This vs That Society

Chennai Central takes on its younger ‘sibling’ Egmore Station

Where Chennai Central is pitted against Egmore Station

Where Chennai Central is pitted against Egmore Station   | Photo Credit: Special Arrangement

One is synonymous with Madras, while the other is an icon in its own right, if ignored. Which stirs more emotions in you, Chennai Central or Egmore station?

A sepia-toned picture of a clocktower along the banks of Buckingham Canal is the first image that crosses your mind, when somebody utters the golden word: Madras. It is the place that receives every traveller with open arms, irrespective of geographical boundaries. Where Mani Ratnam’s characters roam, fostering cutesy romances.
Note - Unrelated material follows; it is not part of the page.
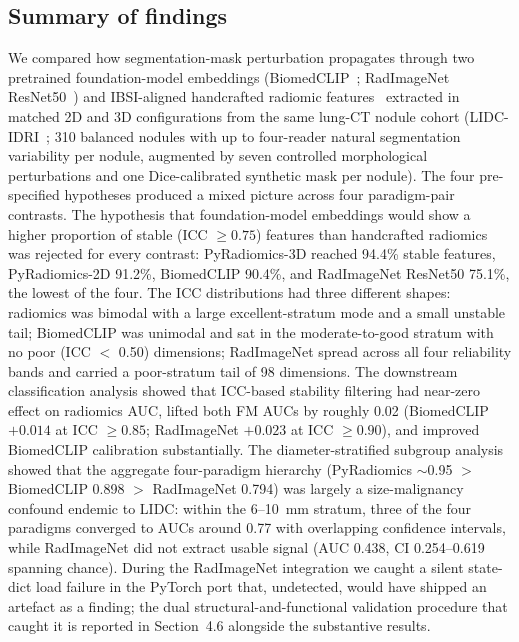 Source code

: 
\subsection{Summary of findings}

We compared how segmentation-mask perturbation propagates through two pretrained foundation-model embeddings (BiomedCLIP~\cite{zhang2024biomedclip}; RadImageNet ResNet50~\cite{mei2022radimagenet}) and IBSI-aligned handcrafted radiomic features~\cite{vangriethuysen2017,zwanenburg2020} extracted in matched 2D and 3D configurations from the same lung-CT nodule cohort (LIDC-IDRI~\cite{armato2011}; 310 balanced nodules with up to four-reader natural segmentation variability per nodule, augmented by seven controlled morphological perturbations and one Dice-calibrated synthetic mask per nodule). The four pre-specified hypotheses produced a mixed picture across four paradigm-pair contrasts. The hypothesis that foundation-model embeddings would show a higher proportion of stable (ICC $\geq 0.75$) features than handcrafted radiomics was rejected for every contrast: PyRadiomics-3D reached 94.4\% stable features, PyRadiomics-2D 91.2\%, BiomedCLIP 90.4\%, and RadImageNet ResNet50 75.1\%, the lowest of the four. The ICC distributions had three different shapes: radiomics was bimodal with a large excellent-stratum mode and a small unstable tail; BiomedCLIP was unimodal and sat in the moderate-to-good stratum with no poor (ICC $<$ 0.50) dimensions; RadImageNet spread across all four reliability bands and carried a poor-stratum tail of 98 dimensions. The downstream classification analysis showed that ICC-based stability filtering had near-zero effect on radiomics AUC, lifted both FM AUCs by roughly 0.02 (BiomedCLIP $+0.014$ at ICC $\geq 0.85$; RadImageNet $+0.023$ at ICC $\geq 0.90$), and improved BiomedCLIP calibration substantially. The diameter-stratified subgroup analysis showed that the aggregate four-paradigm hierarchy (PyRadiomics $\sim$0.95 $>$ BiomedCLIP 0.898 $>$ RadImageNet 0.794) was largely a size-malignancy confound endemic to LIDC: within the 6--10~mm stratum, three of the four paradigms converged to AUCs around 0.77 with overlapping confidence intervals, while RadImageNet did not extract usable signal (AUC 0.438, CI 0.254--0.619 spanning chance). During the RadImageNet integration we caught a silent state-dict load failure in the PyTorch port that, undetected, would have shipped an artefact as a finding; the dual structural-and-functional validation procedure that caught it is reported in Section~4.6 alongside the substantive results.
This is Chennai Central — yes, we are old-fashioned and still swear by that name.

Madras Central, as it was known, came into existence in 1873. You do realise that we are talking about 147 years of history, right? Where do we begin? Of course, it is an architectural marvel that is both Gothic and Romanesque.

Designed by George Harding, it is spread across 17 platforms with over 19 trains operating on average. A news report in 2012 stated that the station plays house to over 180,000 passengers at any given point of time. It might not be the cleanest railway station in the country (we are working on it), but sure boasts excellent connectivity and hassle-free services. Let us take cinema, for instance. Every filmmaker tends to romanticise Chennai Central, which, sadly, isn’t the case with its ‘underdog’ sibling. Yes, there have been movies that manifested fake hopes about train rides (courtesy: Gautham Menon). My journeys, for one, are filled with tales of desperation to meet a Jessie or Meghna. But the key is to not get carried away by cinema.

There is more to Chennai Central than its rich legacy and colourful history. It is that sheer joy of crossing the Basin Bridge Station, expectedly peeping through the window only to be received by a signboard that reads: Chennai Central. It is an experience every Madras-bred would relate to.

Srivatsan S no longer bothers to check the chart sheet and is convinced that his co-passengers are a couple in their 50s

It isn’t easy being the younger sibling, but that’s how Egmore has always been treated, in comparison to the Central railway station. Filmmakers go overboard shoving that old clocktower in your face, trying to wring out emotion for ‘Madras’. However, our Egmore has been quietly and efficiently ferrying millions of passengers every year since 1908, when it sprung to life to supplement Central.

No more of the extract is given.